Task statement:
Output the lines below from the one containing "丹鼎宗修炼的功法叫《丹鼎录》" through the end of the listing, inclusive, exactly as they appear, and nothing further.

▼

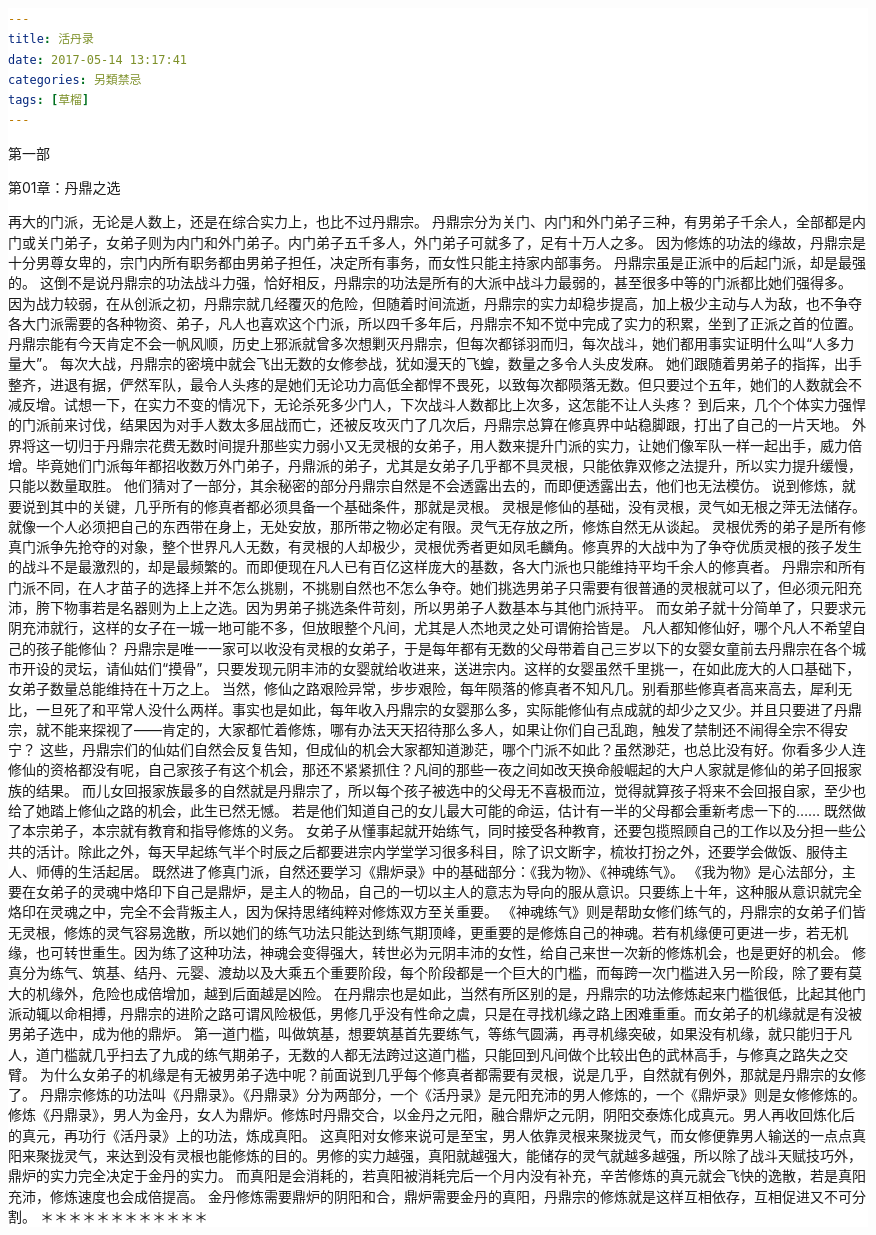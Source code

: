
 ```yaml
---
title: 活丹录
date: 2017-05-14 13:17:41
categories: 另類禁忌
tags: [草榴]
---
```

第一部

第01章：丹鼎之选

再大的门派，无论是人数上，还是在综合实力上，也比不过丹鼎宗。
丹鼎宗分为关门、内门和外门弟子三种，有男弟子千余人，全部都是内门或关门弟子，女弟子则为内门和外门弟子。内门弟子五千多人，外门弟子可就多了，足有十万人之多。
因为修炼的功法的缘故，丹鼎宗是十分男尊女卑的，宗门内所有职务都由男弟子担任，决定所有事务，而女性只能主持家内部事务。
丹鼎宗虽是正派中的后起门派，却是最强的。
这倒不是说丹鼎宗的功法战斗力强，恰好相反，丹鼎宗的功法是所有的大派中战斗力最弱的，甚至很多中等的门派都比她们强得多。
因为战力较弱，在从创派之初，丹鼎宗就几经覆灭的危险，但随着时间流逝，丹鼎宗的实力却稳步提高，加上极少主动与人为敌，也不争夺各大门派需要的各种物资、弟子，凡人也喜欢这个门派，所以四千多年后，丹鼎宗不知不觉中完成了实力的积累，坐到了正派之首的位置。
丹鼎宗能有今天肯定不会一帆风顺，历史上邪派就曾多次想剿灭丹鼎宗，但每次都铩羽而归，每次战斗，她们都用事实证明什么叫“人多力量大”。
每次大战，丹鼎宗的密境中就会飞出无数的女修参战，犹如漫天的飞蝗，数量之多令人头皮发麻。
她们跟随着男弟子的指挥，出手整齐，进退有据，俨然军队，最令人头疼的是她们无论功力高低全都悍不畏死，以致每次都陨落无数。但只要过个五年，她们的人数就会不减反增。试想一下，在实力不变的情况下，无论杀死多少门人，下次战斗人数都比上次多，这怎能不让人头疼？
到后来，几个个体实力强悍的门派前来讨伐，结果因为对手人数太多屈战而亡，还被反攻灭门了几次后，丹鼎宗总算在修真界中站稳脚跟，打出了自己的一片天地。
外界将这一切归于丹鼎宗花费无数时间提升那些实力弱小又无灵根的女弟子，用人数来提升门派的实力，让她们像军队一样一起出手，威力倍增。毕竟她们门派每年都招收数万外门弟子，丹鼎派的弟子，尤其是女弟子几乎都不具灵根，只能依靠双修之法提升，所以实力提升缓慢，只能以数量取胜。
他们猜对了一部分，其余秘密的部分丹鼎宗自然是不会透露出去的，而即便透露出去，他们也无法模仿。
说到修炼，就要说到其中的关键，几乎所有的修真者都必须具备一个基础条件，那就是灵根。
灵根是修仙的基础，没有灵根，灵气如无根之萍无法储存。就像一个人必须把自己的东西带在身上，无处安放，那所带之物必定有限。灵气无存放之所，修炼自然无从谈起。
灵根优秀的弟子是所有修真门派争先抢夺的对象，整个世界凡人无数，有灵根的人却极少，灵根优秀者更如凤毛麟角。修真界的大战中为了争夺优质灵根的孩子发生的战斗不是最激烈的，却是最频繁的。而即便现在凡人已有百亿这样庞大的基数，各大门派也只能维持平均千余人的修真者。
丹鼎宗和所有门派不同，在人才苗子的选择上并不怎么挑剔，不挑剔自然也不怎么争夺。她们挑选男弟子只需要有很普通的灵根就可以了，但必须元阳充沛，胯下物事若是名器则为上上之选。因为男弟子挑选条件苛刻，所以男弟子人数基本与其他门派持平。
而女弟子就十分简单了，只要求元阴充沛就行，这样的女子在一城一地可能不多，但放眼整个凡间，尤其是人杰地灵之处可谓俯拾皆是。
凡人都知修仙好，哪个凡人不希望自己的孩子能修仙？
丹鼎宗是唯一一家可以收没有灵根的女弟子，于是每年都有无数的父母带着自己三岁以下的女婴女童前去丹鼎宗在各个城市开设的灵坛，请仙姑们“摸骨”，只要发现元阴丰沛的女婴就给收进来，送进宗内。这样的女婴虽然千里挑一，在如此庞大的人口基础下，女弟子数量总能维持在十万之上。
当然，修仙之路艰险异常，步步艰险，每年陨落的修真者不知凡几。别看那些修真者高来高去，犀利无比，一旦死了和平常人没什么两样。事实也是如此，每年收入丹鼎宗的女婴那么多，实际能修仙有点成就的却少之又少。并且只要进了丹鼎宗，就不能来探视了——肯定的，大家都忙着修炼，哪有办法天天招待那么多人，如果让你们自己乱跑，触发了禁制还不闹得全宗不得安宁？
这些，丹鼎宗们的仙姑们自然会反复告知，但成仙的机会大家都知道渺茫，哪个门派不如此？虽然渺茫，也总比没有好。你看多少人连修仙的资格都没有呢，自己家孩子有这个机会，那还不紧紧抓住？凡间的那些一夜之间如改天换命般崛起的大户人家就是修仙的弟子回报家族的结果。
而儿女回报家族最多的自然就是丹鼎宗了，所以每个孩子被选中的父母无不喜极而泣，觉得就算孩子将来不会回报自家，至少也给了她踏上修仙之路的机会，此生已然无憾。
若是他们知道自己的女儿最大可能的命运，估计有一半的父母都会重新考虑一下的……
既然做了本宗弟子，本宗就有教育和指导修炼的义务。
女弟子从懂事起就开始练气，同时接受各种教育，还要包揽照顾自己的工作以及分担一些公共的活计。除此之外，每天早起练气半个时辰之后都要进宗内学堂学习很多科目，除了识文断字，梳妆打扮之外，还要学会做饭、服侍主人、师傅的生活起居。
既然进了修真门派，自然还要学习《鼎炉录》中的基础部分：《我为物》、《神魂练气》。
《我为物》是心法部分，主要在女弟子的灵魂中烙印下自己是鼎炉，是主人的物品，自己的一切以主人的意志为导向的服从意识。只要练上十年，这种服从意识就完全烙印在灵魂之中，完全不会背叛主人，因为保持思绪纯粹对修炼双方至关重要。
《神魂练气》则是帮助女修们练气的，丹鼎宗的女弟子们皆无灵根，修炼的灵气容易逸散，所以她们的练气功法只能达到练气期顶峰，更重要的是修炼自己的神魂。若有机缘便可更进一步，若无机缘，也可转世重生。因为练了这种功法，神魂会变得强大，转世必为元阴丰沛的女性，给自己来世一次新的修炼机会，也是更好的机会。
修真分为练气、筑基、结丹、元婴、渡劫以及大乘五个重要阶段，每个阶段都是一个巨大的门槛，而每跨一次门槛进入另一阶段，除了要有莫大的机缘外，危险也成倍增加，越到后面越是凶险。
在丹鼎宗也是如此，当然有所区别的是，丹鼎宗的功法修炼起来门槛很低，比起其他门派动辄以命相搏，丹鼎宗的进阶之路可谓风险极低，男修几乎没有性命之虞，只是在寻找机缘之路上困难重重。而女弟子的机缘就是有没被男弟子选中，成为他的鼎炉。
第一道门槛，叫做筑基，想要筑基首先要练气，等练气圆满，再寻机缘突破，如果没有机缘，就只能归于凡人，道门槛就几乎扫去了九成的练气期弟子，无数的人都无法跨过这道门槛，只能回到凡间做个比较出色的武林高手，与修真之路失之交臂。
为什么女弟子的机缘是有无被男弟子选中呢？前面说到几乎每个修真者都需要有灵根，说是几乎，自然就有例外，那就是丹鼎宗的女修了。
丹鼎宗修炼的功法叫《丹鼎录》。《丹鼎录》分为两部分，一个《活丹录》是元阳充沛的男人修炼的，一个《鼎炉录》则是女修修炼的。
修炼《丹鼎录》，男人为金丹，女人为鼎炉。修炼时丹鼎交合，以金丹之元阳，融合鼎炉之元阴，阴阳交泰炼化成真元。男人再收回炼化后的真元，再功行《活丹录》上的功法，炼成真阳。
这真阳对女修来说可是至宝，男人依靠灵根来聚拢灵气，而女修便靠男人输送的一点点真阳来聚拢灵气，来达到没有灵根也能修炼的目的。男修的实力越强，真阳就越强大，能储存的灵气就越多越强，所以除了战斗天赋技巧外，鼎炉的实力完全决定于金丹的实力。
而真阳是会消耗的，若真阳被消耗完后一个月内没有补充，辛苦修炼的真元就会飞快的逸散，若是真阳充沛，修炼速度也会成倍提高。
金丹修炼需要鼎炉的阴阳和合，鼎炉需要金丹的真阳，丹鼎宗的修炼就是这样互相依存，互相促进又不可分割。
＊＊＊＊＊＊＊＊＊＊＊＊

▲

Task solution:
丹鼎宗修炼的功法叫《丹鼎录》。《丹鼎录》分为两部分，一个《活丹录》是元阳充沛的男人修炼的，一个《鼎炉录》则是女修修炼的。
修炼《丹鼎录》，男人为金丹，女人为鼎炉。修炼时丹鼎交合，以金丹之元阳，融合鼎炉之元阴，阴阳交泰炼化成真元。男人再收回炼化后的真元，再功行《活丹录》上的功法，炼成真阳。
这真阳对女修来说可是至宝，男人依靠灵根来聚拢灵气，而女修便靠男人输送的一点点真阳来聚拢灵气，来达到没有灵根也能修炼的目的。男修的实力越强，真阳就越强大，能储存的灵气就越多越强，所以除了战斗天赋技巧外，鼎炉的实力完全决定于金丹的实力。
而真阳是会消耗的，若真阳被消耗完后一个月内没有补充，辛苦修炼的真元就会飞快的逸散，若是真阳充沛，修炼速度也会成倍提高。
金丹修炼需要鼎炉的阴阳和合，鼎炉需要金丹的真阳，丹鼎宗的修炼就是这样互相依存，互相促进又不可分割。
＊＊＊＊＊＊＊＊＊＊＊＊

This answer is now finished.